5-fluorouracil (5-FU) and imiquimod
Both FDA-approved for treatment of actinic keratoses and superficial basal cell carcinomas, are also being tested for the treatment of some superficial squamous cell carcinomas. Successful treatment of Bowen's disease, a non-invasive SCC, has been reported. However, invasive SCC should not be treated with 5-FU. Some trials have shown that imiquimod may be effective with certain invasive SCCs, but it is not yet FDA-approved for this purpose. Imiquimod stimulates the immune system to produce interferon, a chemical that attacks cancerous and precancerous cells, while 5-FU is a topical form of chemotherapy that has a direct toxic effect on cancerous cells.
Because most treatment options involve cutting, some scarring from the tumour removal should be expected. This is most often cosmetically acceptable with small cancers, but removal of a larger tumour often requires reconstructive surgery, involving a skin graft or flap to cover the defect.
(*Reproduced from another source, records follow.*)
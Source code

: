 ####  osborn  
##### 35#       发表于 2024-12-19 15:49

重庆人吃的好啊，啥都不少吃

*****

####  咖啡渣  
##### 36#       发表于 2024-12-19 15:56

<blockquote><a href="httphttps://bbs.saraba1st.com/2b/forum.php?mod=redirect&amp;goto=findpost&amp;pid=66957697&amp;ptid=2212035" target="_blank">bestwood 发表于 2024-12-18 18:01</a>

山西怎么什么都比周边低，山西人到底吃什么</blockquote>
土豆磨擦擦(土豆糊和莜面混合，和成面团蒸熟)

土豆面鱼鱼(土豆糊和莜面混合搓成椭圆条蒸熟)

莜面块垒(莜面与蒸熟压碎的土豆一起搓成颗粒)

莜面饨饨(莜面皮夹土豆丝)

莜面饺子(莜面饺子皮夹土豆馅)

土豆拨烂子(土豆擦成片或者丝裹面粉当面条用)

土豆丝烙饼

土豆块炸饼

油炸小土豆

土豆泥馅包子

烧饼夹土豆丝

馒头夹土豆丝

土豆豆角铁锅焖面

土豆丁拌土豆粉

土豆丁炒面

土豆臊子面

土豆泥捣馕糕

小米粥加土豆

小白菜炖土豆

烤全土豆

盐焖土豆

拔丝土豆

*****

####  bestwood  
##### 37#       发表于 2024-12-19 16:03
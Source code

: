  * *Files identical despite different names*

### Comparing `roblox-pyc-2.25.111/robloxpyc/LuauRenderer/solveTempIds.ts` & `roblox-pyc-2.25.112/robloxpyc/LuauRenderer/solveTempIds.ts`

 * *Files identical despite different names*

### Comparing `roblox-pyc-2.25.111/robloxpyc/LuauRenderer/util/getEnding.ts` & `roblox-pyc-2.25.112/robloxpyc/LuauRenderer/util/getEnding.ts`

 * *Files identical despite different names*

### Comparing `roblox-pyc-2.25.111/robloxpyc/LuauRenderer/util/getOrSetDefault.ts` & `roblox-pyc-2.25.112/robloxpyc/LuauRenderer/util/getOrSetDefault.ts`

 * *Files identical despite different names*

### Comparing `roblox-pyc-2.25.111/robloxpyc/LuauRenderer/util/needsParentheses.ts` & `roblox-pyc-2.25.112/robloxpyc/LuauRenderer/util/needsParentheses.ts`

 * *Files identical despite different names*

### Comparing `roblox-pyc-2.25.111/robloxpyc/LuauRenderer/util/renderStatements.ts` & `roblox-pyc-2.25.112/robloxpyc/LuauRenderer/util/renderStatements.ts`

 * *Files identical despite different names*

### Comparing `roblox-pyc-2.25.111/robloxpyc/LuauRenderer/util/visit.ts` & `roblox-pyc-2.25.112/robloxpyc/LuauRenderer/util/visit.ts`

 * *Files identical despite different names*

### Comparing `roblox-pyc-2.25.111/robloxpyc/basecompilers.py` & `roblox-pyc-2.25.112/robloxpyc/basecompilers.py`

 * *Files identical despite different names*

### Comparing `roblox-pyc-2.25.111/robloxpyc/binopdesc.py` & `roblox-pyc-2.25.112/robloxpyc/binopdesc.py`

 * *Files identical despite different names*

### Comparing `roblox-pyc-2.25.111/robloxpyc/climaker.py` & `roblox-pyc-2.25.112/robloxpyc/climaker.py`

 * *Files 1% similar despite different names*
Mohs surgeons are trained in reconstructive surgery, so visit to a plastic surgeon is usually unnecessary.
Squamous cell carcinomas usually remain confined to the epidermis (the top skin layer) for some time. However, the larger these tumours grow, the more extensive the treatment needed. They eventually penetrate the underlying tissues, which can lead to major disfigurement, sometimes even the loss of a nose, eye or ear. A small percentage spread (metastasize) to distant tissues and organs. When this happens, squamous cell carcinomas frequently can be life-threatening.
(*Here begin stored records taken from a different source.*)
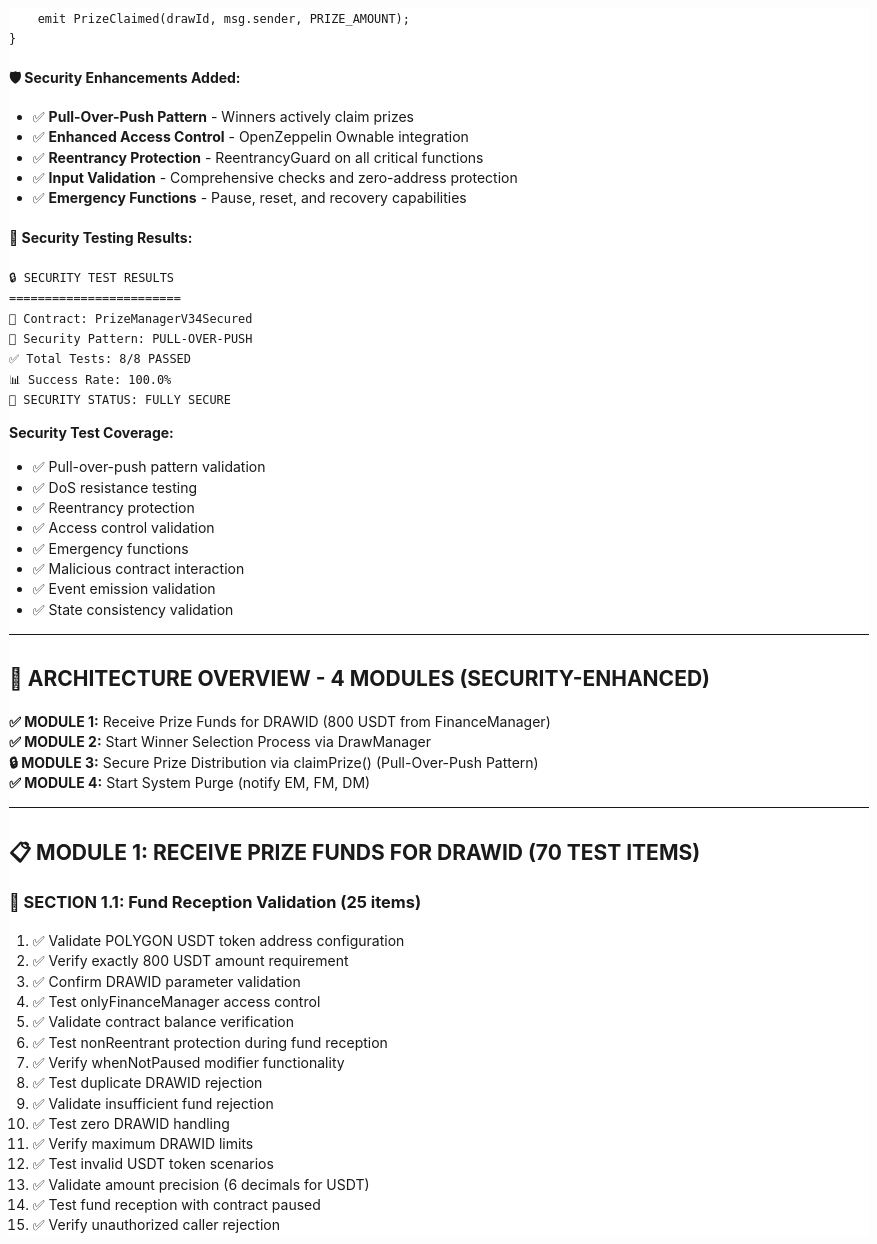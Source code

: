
```solidity
    emit PrizeClaimed(drawId, msg.sender, PRIZE_AMOUNT);
}
```

#### **🛡️ Security Enhancements Added:**
- ✅ **Pull-Over-Push Pattern** - Winners actively claim prizes
- ✅ **Enhanced Access Control** - OpenZeppelin Ownable integration
- ✅ **Reentrancy Protection** - ReentrancyGuard on all critical functions
- ✅ **Input Validation** - Comprehensive checks and zero-address protection
- ✅ **Emergency Functions** - Pause, reset, and recovery capabilities

#### **🧪 Security Testing Results:**
```
🔒 SECURITY TEST RESULTS
========================
📄 Contract: PrizeManagerV34Secured
🎯 Security Pattern: PULL-OVER-PUSH
✅ Total Tests: 8/8 PASSED
📊 Success Rate: 100.0%
🎉 SECURITY STATUS: FULLY SECURE
```

**Security Test Coverage:**
- ✅ Pull-over-push pattern validation
- ✅ DoS resistance testing
- ✅ Reentrancy protection
- ✅ Access control validation
- ✅ Emergency functions
- ✅ Malicious contract interaction
- ✅ Event emission validation
- ✅ State consistency validation

---

## **🎯 ARCHITECTURE OVERVIEW - 4 MODULES (SECURITY-ENHANCED)**

**✅ MODULE 1:** Receive Prize Funds for DRAWID (800 USDT from FinanceManager)  
**✅ MODULE 2:** Start Winner Selection Process via DrawManager  
**🔒 MODULE 3:** Secure Prize Distribution via claimPrize() (Pull-Over-Push Pattern)  
**✅ MODULE 4:** Start System Purge (notify EM, FM, DM)  

---

## **📋 MODULE 1: RECEIVE PRIZE FUNDS FOR DRAWID (70 TEST ITEMS)**

### **🔧 SECTION 1.1: Fund Reception Validation (25 items)**
1. ✅ Validate POLYGON USDT token address configuration
2. ✅ Verify exactly 800 USDT amount requirement
3. ✅ Confirm DRAWID parameter validation
4. ✅ Test onlyFinanceManager access control
5. ✅ Validate contract balance verification
6. ✅ Test nonReentrant protection during fund reception
7. ✅ Verify whenNotPaused modifier functionality
8. ✅ Test duplicate DRAWID rejection
9. ✅ Validate insufficient fund rejection
10. ✅ Test zero DRAWID handling
11. ✅ Verify maximum DRAWID limits
12. ✅ Test invalid USDT token scenarios
13. ✅ Validate amount precision (6 decimals for USDT)
14. ✅ Test fund reception with contract paused
15. ✅ Verify unauthorized caller rejection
Metastases most often arise on sites of chronic inflammatory skin conditions and on the ear, nose, lip, and mucosal regions, including the mouth, nostrils, genitals, anus, and the lining of the internal organs.
Recursion, Prevention and Early Detection
Anyone who has had one squamous cell tumour has an increased chance of developing another, especially in the same skin area or nearby. That is usually because the skin has already suffered irreversible sun damage. Such recurrences typically occur within the first two years after surgery. A squamous cell carcinoma can recur even when it has been carefully removed the first time.
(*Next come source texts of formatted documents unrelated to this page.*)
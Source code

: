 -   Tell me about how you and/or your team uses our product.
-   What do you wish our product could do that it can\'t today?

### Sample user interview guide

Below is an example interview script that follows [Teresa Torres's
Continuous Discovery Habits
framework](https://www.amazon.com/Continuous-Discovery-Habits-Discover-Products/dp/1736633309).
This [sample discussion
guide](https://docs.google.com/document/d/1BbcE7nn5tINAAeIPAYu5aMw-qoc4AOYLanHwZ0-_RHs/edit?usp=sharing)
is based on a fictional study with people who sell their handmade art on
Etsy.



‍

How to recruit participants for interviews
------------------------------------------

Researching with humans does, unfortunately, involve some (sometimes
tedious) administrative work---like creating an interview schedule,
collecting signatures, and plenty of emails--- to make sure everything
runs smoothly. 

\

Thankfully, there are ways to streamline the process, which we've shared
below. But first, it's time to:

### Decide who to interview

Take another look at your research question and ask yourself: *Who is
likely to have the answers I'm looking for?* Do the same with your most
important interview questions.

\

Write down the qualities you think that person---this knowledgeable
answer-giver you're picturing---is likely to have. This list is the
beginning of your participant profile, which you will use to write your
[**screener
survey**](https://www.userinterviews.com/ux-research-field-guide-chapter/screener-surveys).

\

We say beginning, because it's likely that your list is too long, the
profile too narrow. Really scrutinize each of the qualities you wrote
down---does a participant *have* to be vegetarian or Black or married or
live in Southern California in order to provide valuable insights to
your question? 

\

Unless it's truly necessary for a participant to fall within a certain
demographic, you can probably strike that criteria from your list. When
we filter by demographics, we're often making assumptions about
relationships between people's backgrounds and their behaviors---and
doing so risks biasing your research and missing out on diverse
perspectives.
Thus, it is crucial to pay particular attention to any previously treated site, and any changes noted should be shown immediately to a physician. SCCs on the nose, ears, and lips are especially prone to recurrence. Even if no suspicious signs are noticed, regularly scheduled follow-up visits including total-body skin exams are an essential part of post-treatment care. Should the cancer return, the physician may recommend a different type of treatment the next time? Certain methods, such as Mohs micrographic surgery, can be highly effective for preventing and treating recurrences.
While squamous cell carcinomas and other skin cancers are almost always curable when detected and treated early, it is best to prevent them in the first place. Make these sun safety habits part of your daily health care routine:
- Seek the shade, especially between 10 AM and 4 PM.
- Do not burn.
- Avoid tanning and never use UV tanning beds.
- Cover up with clothing, including a broad-brimmed hat and UV-blocking sunglasses.
- Use a broad spectrum (UVA/UVB) sunscreen with an SPF of 15 or higher every day. For extended outdoor activity, use a water-resistant, broad spectrum (UVA/UVB) sunscreen with an SPF of 30 or higher.
- Apply 1 ounce (2 tablespoons) of sunscreen to your entire body 30 minutes before going outside. Reapply every two hours or immediately after swimming or excessive sweating.
- Keep newborns out of the sun. Sunscreens should be used on babies over the age of six months.
- Examine your skin head-to-toe every month.
- See your physician every year for a professional skin exam.